Open Arms, Closed Doors

In my first year of teaching, I experienced something that changed the way I view God, the church, and society. I was teaching second grade  in a high poverty school. Our school was 88% free and reduced lunch, the second highest rate of food insecurity in the district.

At Christmas, my home church had always done a Christmas outreach in which two youth group members adopted and shopped for a child in need. As Christmas time neared, two of the students in my classroom began to talk about the event and tell their classmates that they were going to the big church to eat and see Santa.

I stopped what I was doing because it dawned on me that my students were the outreach program. The reason it hit me so hard was because there were a lot more kids in my classroom who needed help.  I also knew that after the Christmas party, there was going to be no follow up or continuing relationship between the church and these kids who I saw everyday.

I knew because I had been on the other end. I had been one of the youth who adopted a child at Christmas and picked him or her up and took them to Christmas party thinking that I was doing what God had called us to do as followers.

But I have to say now years later looking back on this, I don’t think we were. I think we were making ourselves feel better about the amount of time and money we spent on ourselves. I don’t think welcoming these kids into our lives and into our church for one day every year was what Jesus was asking his disciples to do either. 
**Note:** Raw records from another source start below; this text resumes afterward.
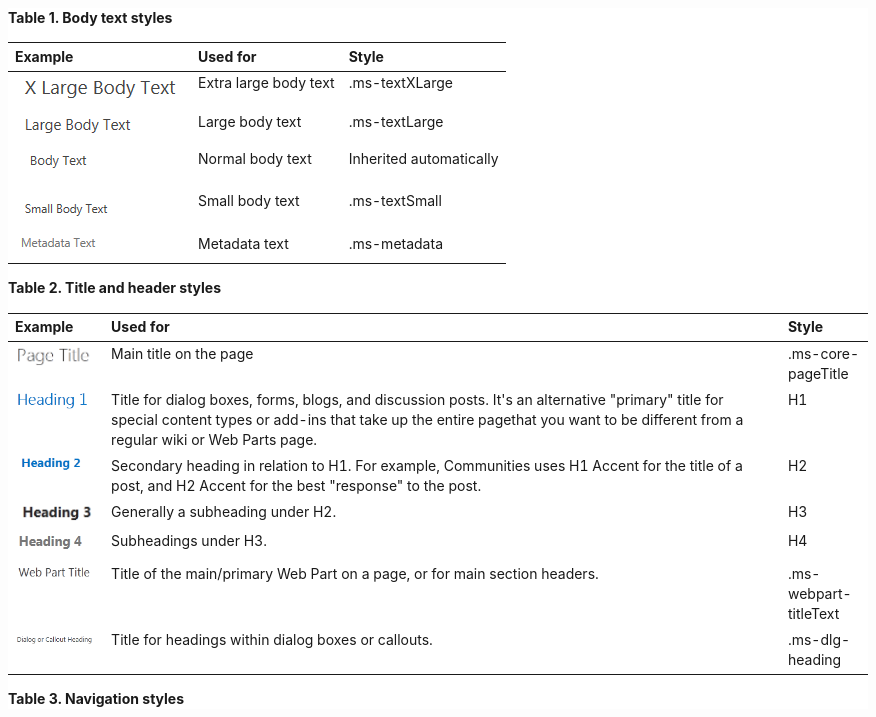 
 

**Table 1. Body text styles**


|**Example**|**Used for**|**Style**|
|:-----|:-----|:-----|
|![ms-textXLarge](images/AppUXGuidelines_ms-textxlarge.png)|Extra large body text|.ms-textXLarge|
|![ms-textlarge](images/AppUXGuidelines_ms-textlarge.png)|Large body text|.ms-textLarge|
|![body](images/AppUXGuidelines_body.png)|Normal body text|Inherited automatically|
|![ms-textsmall](images/AppUXGuidelines_ms-textsmall.png)|Small body text|.ms-textSmall|
|![ms-metadata](images/AppUXGuidelines_ms-metadata.png)|Metadata text|.ms-metadata|

**Table 2. Title and header styles**


|**Example**|**Used for**|**Style**|
|:-----|:-----|:-----|
|![ms-core-pagetitle](images/AppUXGuidelines_ms-core-pagetitle.png)|Main title on the page|.ms-core-pageTitle|
|![h1](images/AppUXGuidelines_h1.png)|Title for dialog boxes, forms, blogs, and discussion posts. It's an alternative "primary" title for special content types or add-ins that take up the entire pagethat you want to be different from a regular wiki or Web Parts page.|H1|
|![h2](images/AppUXGuidelines_h2.png)|Secondary heading in relation to H1. For example, Communities uses H1 Accent for the title of a post, and H2 Accent for the best "response" to the post.|H2|
|![h3](images/AppUXGuidelines_h3.png)|Generally a subheading under H2.|H3|
|![h4](images/AppUXGuidelines_h4.png)|Subheadings under H3.|H4|
|![ms-webpart-titletext](images/AppUXGuidelines_ms-webpart-titletext.png)|Title of the main/primary Web Part on a page, or for main section headers.|.ms-webpart-titleText|
|![ms-dlg-heading](images/AppUXGuidelines_ms-dlg-heading.png)|Title for headings within dialog boxes or callouts.|.ms-dlg-heading|

**Table 3. Navigation styles**
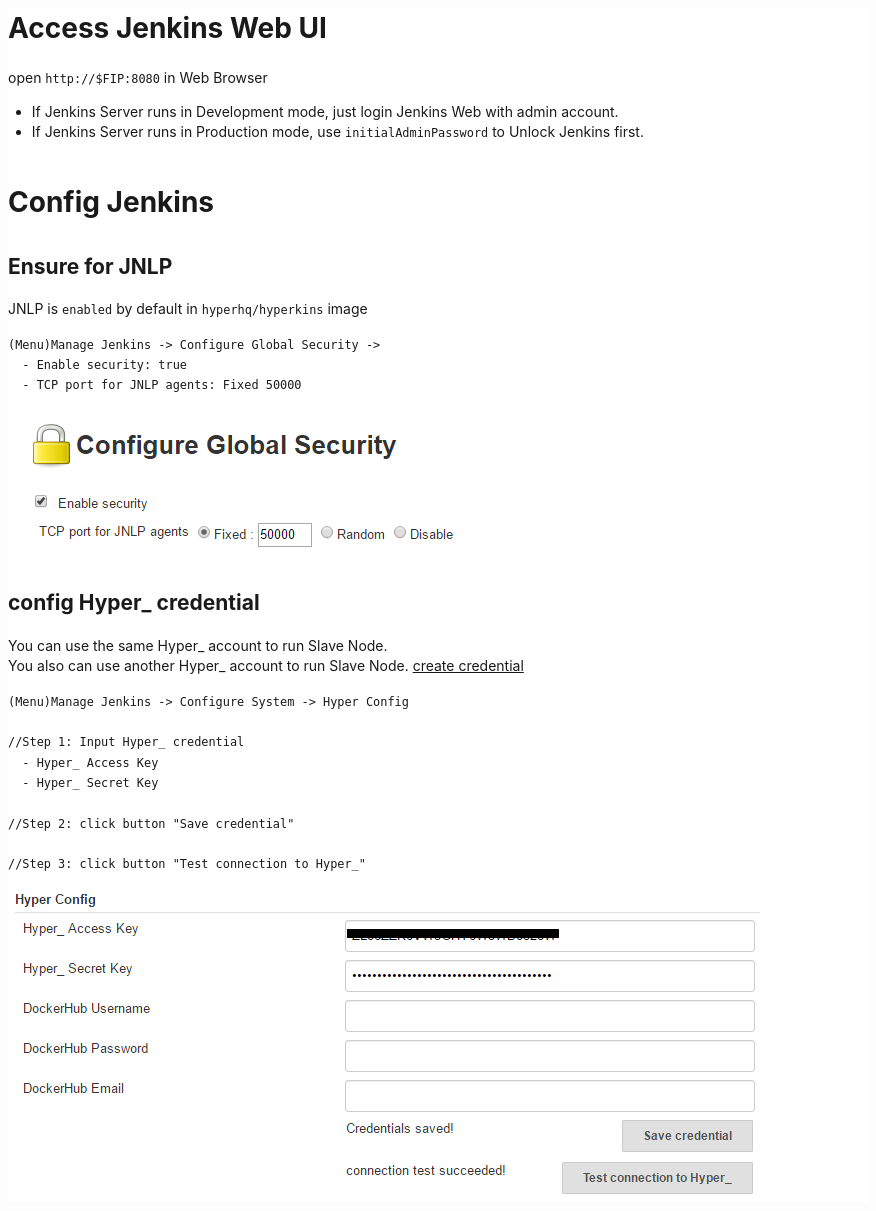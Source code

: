 # Access Jenkins Web UI

open `http://$FIP:8080` in Web Browser

- If Jenkins Server runs in Development mode, just login Jenkins Web with admin account.
- If Jenkins Server runs in Production mode, use `initialAdminPassword` to Unlock Jenkins first.


# Config Jenkins

## Ensure for JNLP
JNLP is `enabled` by default in `hyperhq/hyperkins` image
```
(Menu)Manage Jenkins -> Configure Global Security ->
  - Enable security: true
  - TCP port for JNLP agents: Fixed 50000
```
![](images/jnlp-config.png)

## config Hyper_ credential

You can use the same Hyper_ account to run Slave Node.  
You also can use another Hyper_ account to run Slave Node. [create credential](https://docs.hyper.sh/GettingStarted/generate_api_credential.html)

```
(Menu)Manage Jenkins -> Configure System -> Hyper Config

//Step 1: Input Hyper_ credential
  - Hyper_ Access Key
  - Hyper_ Secret Key

//Step 2: click button "Save credential"

//Step 3: click button "Test connection to Hyper_"
```

![](images/hyper-config.png)
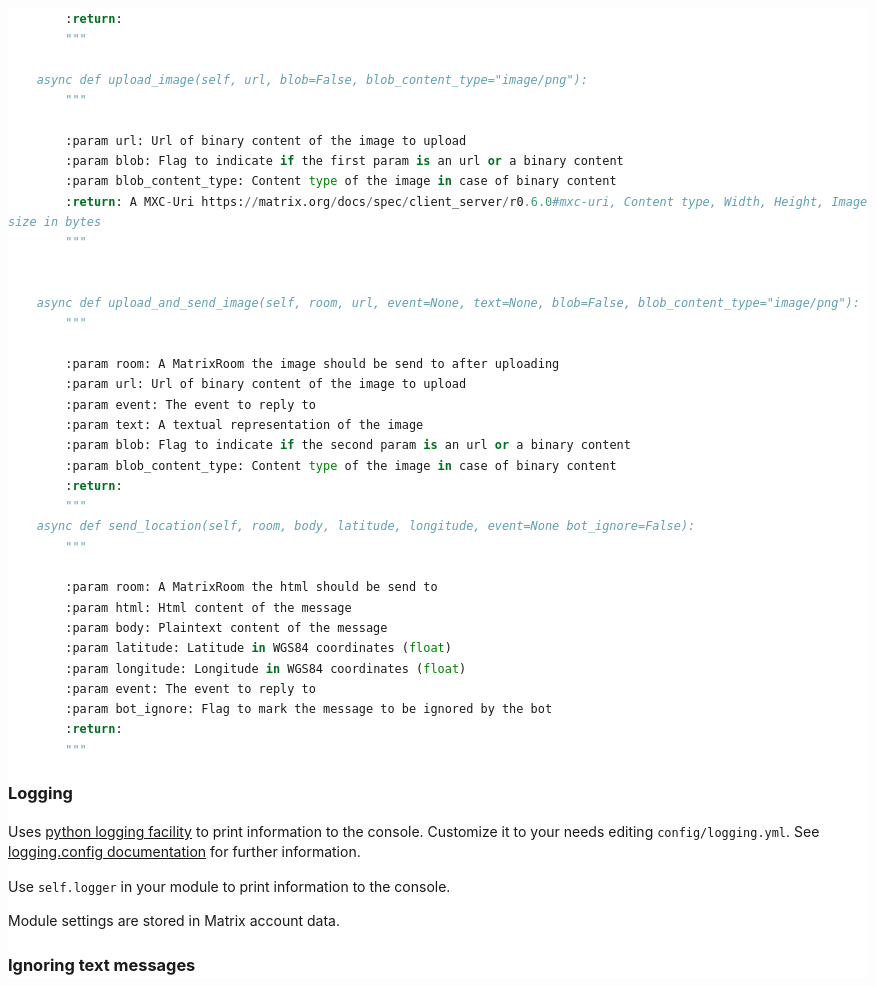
 ```python
        :return:
        """
    
    async def upload_image(self, url, blob=False, blob_content_type="image/png"):
        """

        :param url: Url of binary content of the image to upload
        :param blob: Flag to indicate if the first param is an url or a binary content 
        :param blob_content_type: Content type of the image in case of binary content
        :return: A MXC-Uri https://matrix.org/docs/spec/client_server/r0.6.0#mxc-uri, Content type, Width, Height, Image size in bytes
        """
    
        
    async def upload_and_send_image(self, room, url, event=None, text=None, blob=False, blob_content_type="image/png"):
        """

        :param room: A MatrixRoom the image should be send to after uploading
        :param url: Url of binary content of the image to upload
        :param event: The event to reply to
        :param text: A textual representation of the image
        :param blob: Flag to indicate if the second param is an url or a binary content 
        :param blob_content_type: Content type of the image in case of binary content
        :return:
        """
    async def send_location(self, room, body, latitude, longitude, event=None bot_ignore=False):
        """

        :param room: A MatrixRoom the html should be send to
        :param html: Html content of the message
        :param body: Plaintext content of the message
        :param latitude: Latitude in WGS84 coordinates (float)
        :param longitude: Longitude in WGS84 coordinates (float)
        :param event: The event to reply to
        :param bot_ignore: Flag to mark the message to be ignored by the bot
        :return:
        """
```

### Logging

Uses [python logging facility](https://docs.python.org/3/library/logging.html) to print information to the console. Customize it to your needs editing `config/logging.yml`.
See [logging.config documentation](https://docs.python.org/3/library/logging.config.html) for further information.

Use `self.logger` in your module to print information to the console.

Module settings are stored in Matrix account data.

### Ignoring text messages
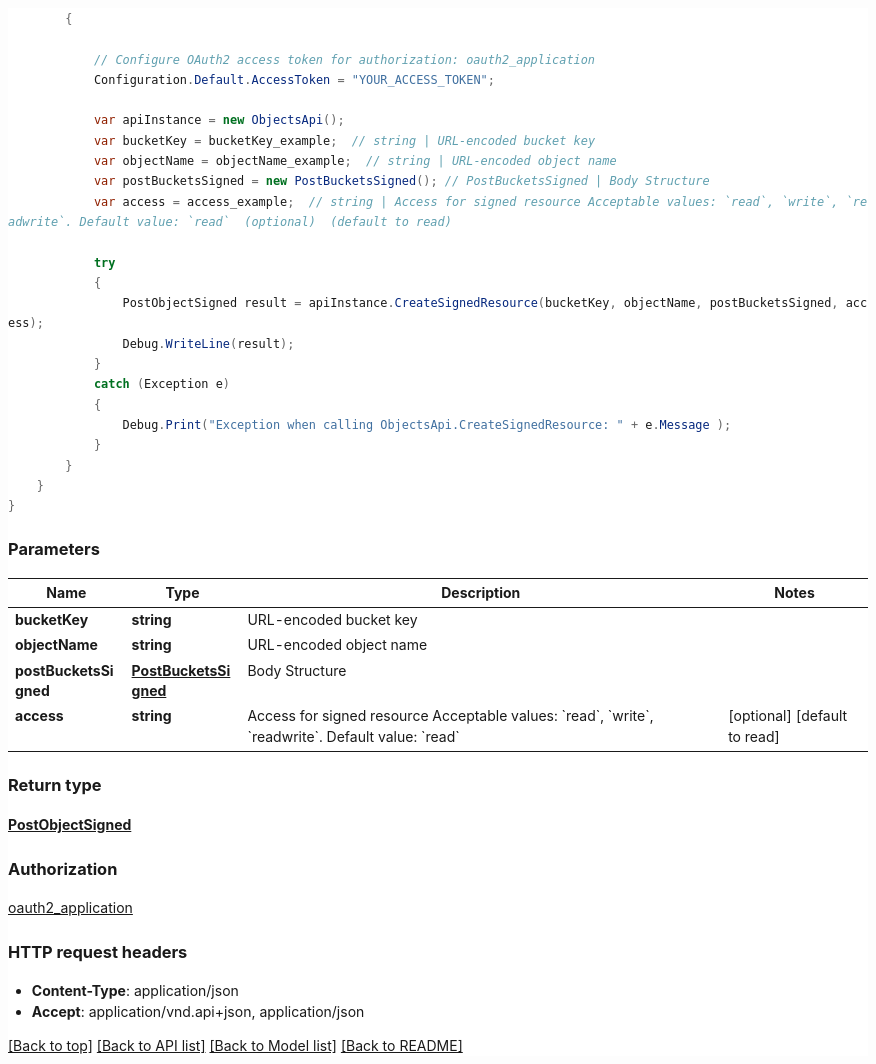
 ```csharp
        {
            
            // Configure OAuth2 access token for authorization: oauth2_application
            Configuration.Default.AccessToken = "YOUR_ACCESS_TOKEN";

            var apiInstance = new ObjectsApi();
            var bucketKey = bucketKey_example;  // string | URL-encoded bucket key
            var objectName = objectName_example;  // string | URL-encoded object name
            var postBucketsSigned = new PostBucketsSigned(); // PostBucketsSigned | Body Structure
            var access = access_example;  // string | Access for signed resource Acceptable values: `read`, `write`, `readwrite`. Default value: `read`  (optional)  (default to read)

            try
            {
                PostObjectSigned result = apiInstance.CreateSignedResource(bucketKey, objectName, postBucketsSigned, access);
                Debug.WriteLine(result);
            }
            catch (Exception e)
            {
                Debug.Print("Exception when calling ObjectsApi.CreateSignedResource: " + e.Message );
            }
        }
    }
}
```

### Parameters

Name | Type | Description  | Notes
------------- | ------------- | ------------- | -------------
 **bucketKey** | **string**| URL-encoded bucket key | 
 **objectName** | **string**| URL-encoded object name | 
 **postBucketsSigned** | [**PostBucketsSigned**](PostBucketsSigned.md)| Body Structure | 
 **access** | **string**| Access for signed resource Acceptable values: &#x60;read&#x60;, &#x60;write&#x60;, &#x60;readwrite&#x60;. Default value: &#x60;read&#x60;  | [optional] [default to read]

### Return type

[**PostObjectSigned**](PostObjectSigned.md)

### Authorization

[oauth2_application](../README.md#oauth2_application)

### HTTP request headers

 - **Content-Type**: application/json
 - **Accept**: application/vnd.api+json, application/json

[[Back to top]](#) [[Back to API list]](../README.md#documentation-for-api-endpoints) [[Back to Model list]](../README.md#documentation-for-models) [[Back to README]](../README.md)
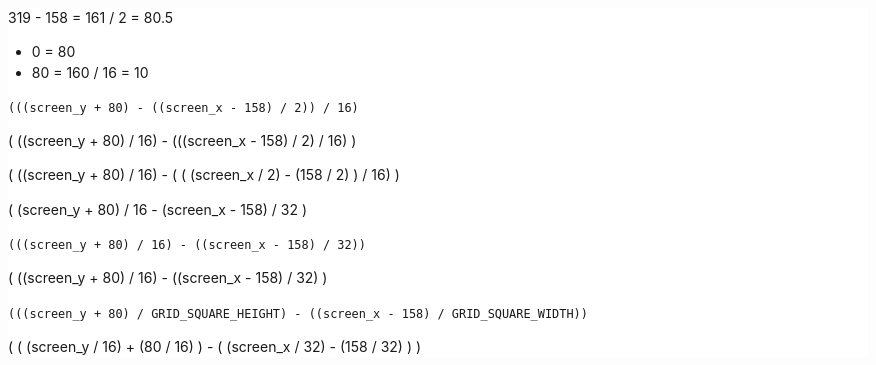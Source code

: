 319 - 158 = 161
/ 2 = 80.5
+ 0 = 80
+ 80 = 160
/ 16 = 10



`(((screen_y + 80) - ((screen_x - 158) / 2)) / 16)`

(
    ((screen_y + 80) / 16)
    -
    (((screen_x - 158) / 2) / 16)
)

(
    ((screen_y + 80) / 16)
    -
    (
        (
            (screen_x / 2)
            -
            (158 / 2)
        )
    / 16)
)


(
    (screen_y + 80) / 16
    -
    (screen_x - 158) / 32
)

`(((screen_y + 80) / 16) - ((screen_x - 158) / 32))`

(
    ((screen_y + 80) / 16)
    -
    ((screen_x - 158) / 32)
)

`(((screen_y + 80) / GRID_SQUARE_HEIGHT) - ((screen_x - 158) / GRID_SQUARE_WIDTH))`

(
    (
        (screen_y / 16)
        +
        (80 / 16)
    )
    -
    (
        (screen_x / 32)
        -
        (158 / 32)
    )
)
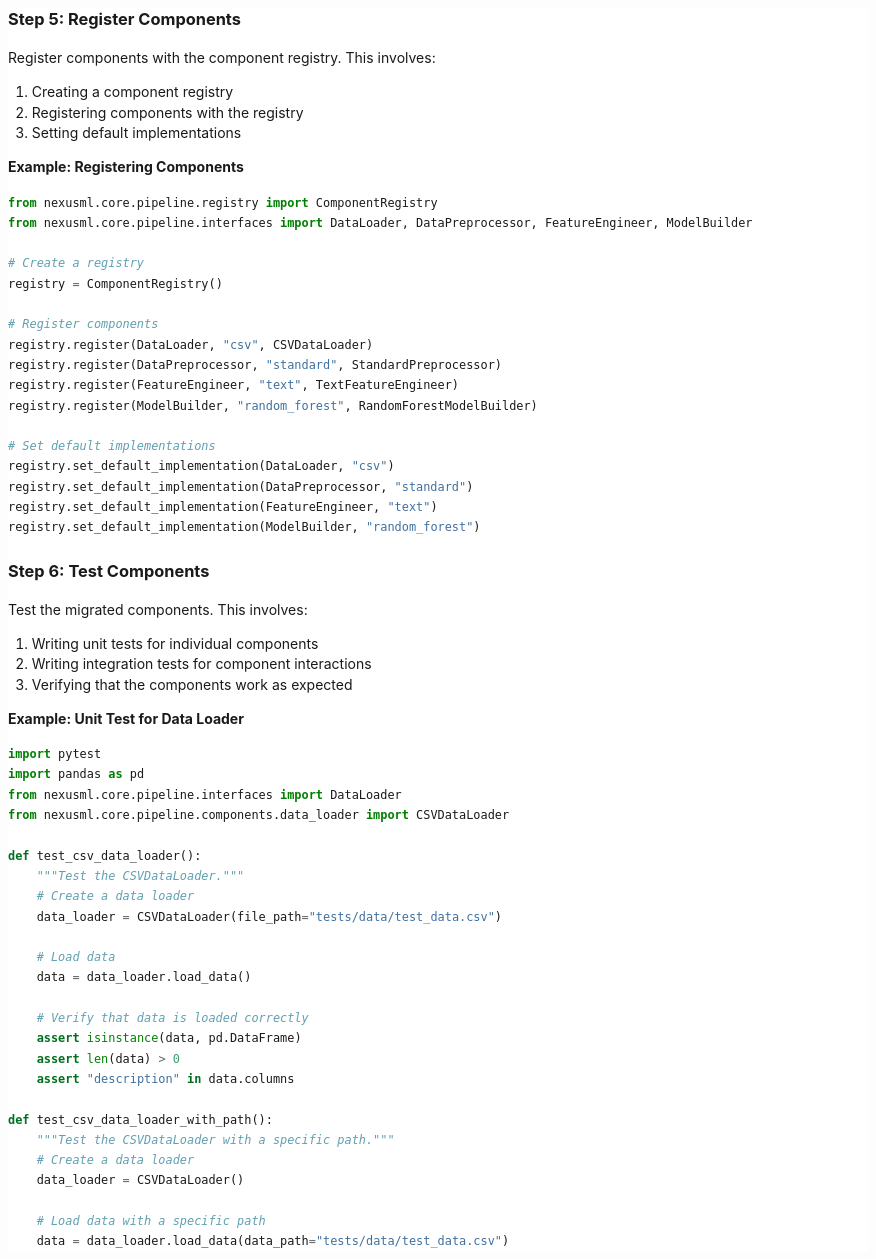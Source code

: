 ### Step 5: Register Components

Register components with the component registry. This involves:

1. Creating a component registry
2. Registering components with the registry
3. Setting default implementations

**Example: Registering Components**

```python
from nexusml.core.pipeline.registry import ComponentRegistry
from nexusml.core.pipeline.interfaces import DataLoader, DataPreprocessor, FeatureEngineer, ModelBuilder

# Create a registry
registry = ComponentRegistry()

# Register components
registry.register(DataLoader, "csv", CSVDataLoader)
registry.register(DataPreprocessor, "standard", StandardPreprocessor)
registry.register(FeatureEngineer, "text", TextFeatureEngineer)
registry.register(ModelBuilder, "random_forest", RandomForestModelBuilder)

# Set default implementations
registry.set_default_implementation(DataLoader, "csv")
registry.set_default_implementation(DataPreprocessor, "standard")
registry.set_default_implementation(FeatureEngineer, "text")
registry.set_default_implementation(ModelBuilder, "random_forest")
```

### Step 6: Test Components

Test the migrated components. This involves:

1. Writing unit tests for individual components
2. Writing integration tests for component interactions
3. Verifying that the components work as expected

**Example: Unit Test for Data Loader**

```python
import pytest
import pandas as pd
from nexusml.core.pipeline.interfaces import DataLoader
from nexusml.core.pipeline.components.data_loader import CSVDataLoader

def test_csv_data_loader():
    """Test the CSVDataLoader."""
    # Create a data loader
    data_loader = CSVDataLoader(file_path="tests/data/test_data.csv")

    # Load data
    data = data_loader.load_data()

    # Verify that data is loaded correctly
    assert isinstance(data, pd.DataFrame)
    assert len(data) > 0
    assert "description" in data.columns

def test_csv_data_loader_with_path():
    """Test the CSVDataLoader with a specific path."""
    # Create a data loader
    data_loader = CSVDataLoader()

    # Load data with a specific path
    data = data_loader.load_data(data_path="tests/data/test_data.csv")
```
As we approach the season of Advent, it would be easy to plan outreach programs that would allow us to tout that we our arms are opened to the community and to our community’s needs, but let’s think more critically and hold ourselves more accountable as churches and as Christ-followers. If we are opening our arms to our community only at Advent and the rest of the time our doors are closed to these same people, then what is the point?

If our community encounters locked doors and security guards as their first impression of church, then there is a good possibility that they will never encounter Christ in what we call the house of God.

Is church about us, our safety and our comfort or is church about God and God’s work among God’s people?